Wyłączenie transportu międzynarodowego i tranzytu z przepisów dotyczących wynagrodzeń dla pracowników delegowanych to nie jedyne postanowienie Komisji Transportu Parlamentu Europejskiego.
Komisja zaproponowała również szereg rozwiązań, które mają wpłynąć na sytuację branży transportowej w Unii Europejskiej. Przede wszystkim dotyczą one określenia zasad przewozu kabotażowego oraz ograniczenia niepożądanych praktyk firm przewozowych.
Według projektu przepisów zaproponowanego przez Komisję Transportu PE, operacje kabotażowe w państwie członkowskim, do którego dokonano dostawy międzynarodowej wraz z powrotem do państwa członkowskiego przewoźnika, powinny zostać ograniczone czasowo do 7 dni.

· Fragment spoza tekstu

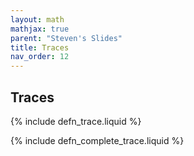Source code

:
 ```yaml
---
layout: math
mathjax: true
parent: "Steven's Slides"
title: Traces
nav_order: 12
---
```


## Traces

{% include defn_trace.liquid %}

{% include defn_complete_trace.liquid %}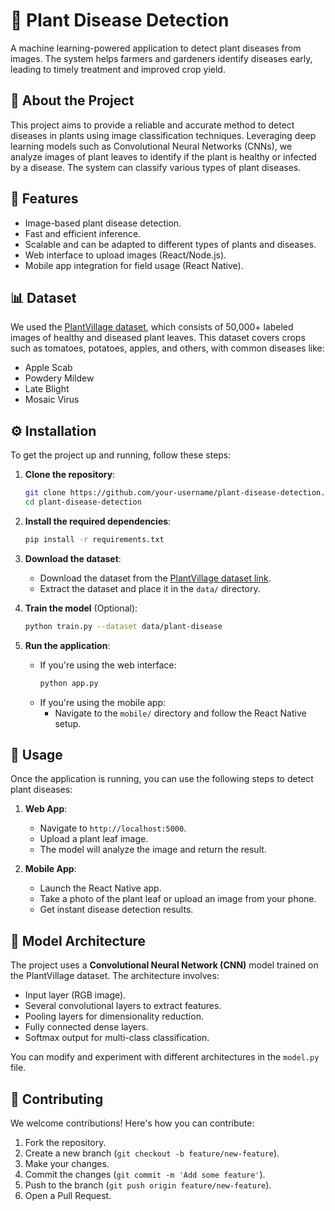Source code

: # 🌱 Plant Disease Detection


A machine learning-powered application to detect plant diseases from images. The system helps farmers and gardeners identify diseases early, leading to timely treatment and improved crop yield.


## 🌟 About the Project

This project aims to provide a reliable and accurate method to detect diseases in plants using image classification techniques. Leveraging deep learning models such as Convolutional Neural Networks (CNNs), we analyze images of plant leaves to identify if the plant is healthy or infected by a disease. The system can classify various types of plant diseases.

## 🚀 Features

- Image-based plant disease detection.
- Fast and efficient inference.
- Scalable and can be adapted to different types of plants and diseases.
- Web interface to upload images (React/Node.js).
- Mobile app integration for field usage (React Native).

## 📊 Dataset

We used the [PlantVillage dataset](https://www.plantvillage.org/), which consists of 50,000+ labeled images of healthy and diseased plant leaves. This dataset covers crops such as tomatoes, potatoes, apples, and others, with common diseases like:

- Apple Scab
- Powdery Mildew
- Late Blight
- Mosaic Virus

## ⚙️ Installation

To get the project up and running, follow these steps:

1. **Clone the repository**:
    ```bash
    git clone https://github.com/your-username/plant-disease-detection.git
    cd plant-disease-detection
    ```

2. **Install the required dependencies**:
    ```bash
    pip install -r requirements.txt
    ```

3. **Download the dataset**:
    - Download the dataset from the [PlantVillage dataset link](https://www.plantvillage.org/).
    - Extract the dataset and place it in the `data/` directory.

4. **Train the model** (Optional):
    ```bash
    python train.py --dataset data/plant-disease
    ```

5. **Run the application**:
    - If you're using the web interface:
      ```bash
      python app.py
      ```
    - If you're using the mobile app:
      - Navigate to the `mobile/` directory and follow the React Native setup.

## 🚦 Usage

Once the application is running, you can use the following steps to detect plant diseases:

1. **Web App**:
   - Navigate to `http://localhost:5000`.
   - Upload a plant leaf image.
   - The model will analyze the image and return the result.

2. **Mobile App**:
   - Launch the React Native app.
   - Take a photo of the plant leaf or upload an image from your phone.
   - Get instant disease detection results.

## 🧠 Model Architecture

The project uses a **Convolutional Neural Network (CNN)** model trained on the PlantVillage dataset. The architecture involves:

- Input layer (RGB image).
- Several convolutional layers to extract features.
- Pooling layers for dimensionality reduction.
- Fully connected dense layers.
- Softmax output for multi-class classification.

You can modify and experiment with different architectures in the `model.py` file.

## 🤝 Contributing

We welcome contributions! Here's how you can contribute:

1. Fork the repository.
2. Create a new branch (`git checkout -b feature/new-feature`).
3. Make your changes.
4. Commit the changes (`git commit -m 'Add some feature'`).
5. Push to the branch (`git push origin feature/new-feature`).
6. Open a Pull Request.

– W ciągu 7 dni działania kabotażowe w jednym państwie członkowskim powinny być ograniczone do 48 godzin, aby zapobiec przeprowadzaniu ich w sposób systematyczny, który zniekształca rynki krajowe. Dodatkowo kabotaż nie byłby dozwolony w tym samym kraju przed upływem 72 godzin od powrotu ciężarówki do państwa członkowskiego rejestracji – mówi Łukasz Włoch, Główny Ekspert OCRK ds. Analiz i Rozliczeń.

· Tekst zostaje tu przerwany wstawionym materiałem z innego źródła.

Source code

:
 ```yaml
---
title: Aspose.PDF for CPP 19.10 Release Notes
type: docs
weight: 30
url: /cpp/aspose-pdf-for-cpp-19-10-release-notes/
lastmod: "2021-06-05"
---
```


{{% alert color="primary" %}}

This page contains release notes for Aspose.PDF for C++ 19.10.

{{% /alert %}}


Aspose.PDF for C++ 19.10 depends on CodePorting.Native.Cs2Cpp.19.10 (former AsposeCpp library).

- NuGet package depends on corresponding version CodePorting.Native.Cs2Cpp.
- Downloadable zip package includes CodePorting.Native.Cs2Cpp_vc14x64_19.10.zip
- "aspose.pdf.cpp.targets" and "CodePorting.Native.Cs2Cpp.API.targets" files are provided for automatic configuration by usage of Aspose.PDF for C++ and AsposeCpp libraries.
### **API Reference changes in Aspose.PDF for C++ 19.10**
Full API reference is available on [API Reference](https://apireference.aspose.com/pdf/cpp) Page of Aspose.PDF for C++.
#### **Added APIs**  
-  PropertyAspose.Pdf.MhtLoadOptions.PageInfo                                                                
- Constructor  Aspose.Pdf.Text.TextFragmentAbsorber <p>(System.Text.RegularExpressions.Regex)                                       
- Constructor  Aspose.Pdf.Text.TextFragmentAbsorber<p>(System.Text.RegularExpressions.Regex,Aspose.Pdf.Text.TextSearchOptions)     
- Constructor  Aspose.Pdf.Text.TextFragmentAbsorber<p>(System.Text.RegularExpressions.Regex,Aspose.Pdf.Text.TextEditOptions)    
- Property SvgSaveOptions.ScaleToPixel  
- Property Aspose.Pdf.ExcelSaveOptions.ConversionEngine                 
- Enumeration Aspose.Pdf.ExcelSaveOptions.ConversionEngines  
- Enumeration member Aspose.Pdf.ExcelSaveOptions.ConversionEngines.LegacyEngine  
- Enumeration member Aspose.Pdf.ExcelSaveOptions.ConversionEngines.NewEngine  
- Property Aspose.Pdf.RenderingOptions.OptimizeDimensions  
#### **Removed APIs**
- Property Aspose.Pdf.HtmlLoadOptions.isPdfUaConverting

Część propozycji wysuniętych przez Komisję ma ograniczyć nieuczciwe praktyki firm transportowych. Kary miałyby zostać nałożone również na nadawców, spedytorów, wykonawców i podwykonawców, którzy korzystają z przewoźników łamiących przepisy. W celu walki z przedsiębiorstwami tzw. skrzynkami pocztowymi (letterbox companies), mają zostać wprowadzone kryteria oceny dla firm, określające ich rzeczywistą obecność w państwie członkowskim, w którym zostały zarejestrowane. W szczególności sprawdzana będzie częstotliwość załadunku i rozładunku w kraju rejestracji oraz ilość miejsc parkingowych dla pojazdów firmowych. Komisja Transportu zaproponowała również określenie minimalnej liczby „uzgodnionych kontroli” firm, z założeniem, że państwa członkowskie miałyby skupić się na przedsiębiorstwach o wysokim wskaźniku ryzyka.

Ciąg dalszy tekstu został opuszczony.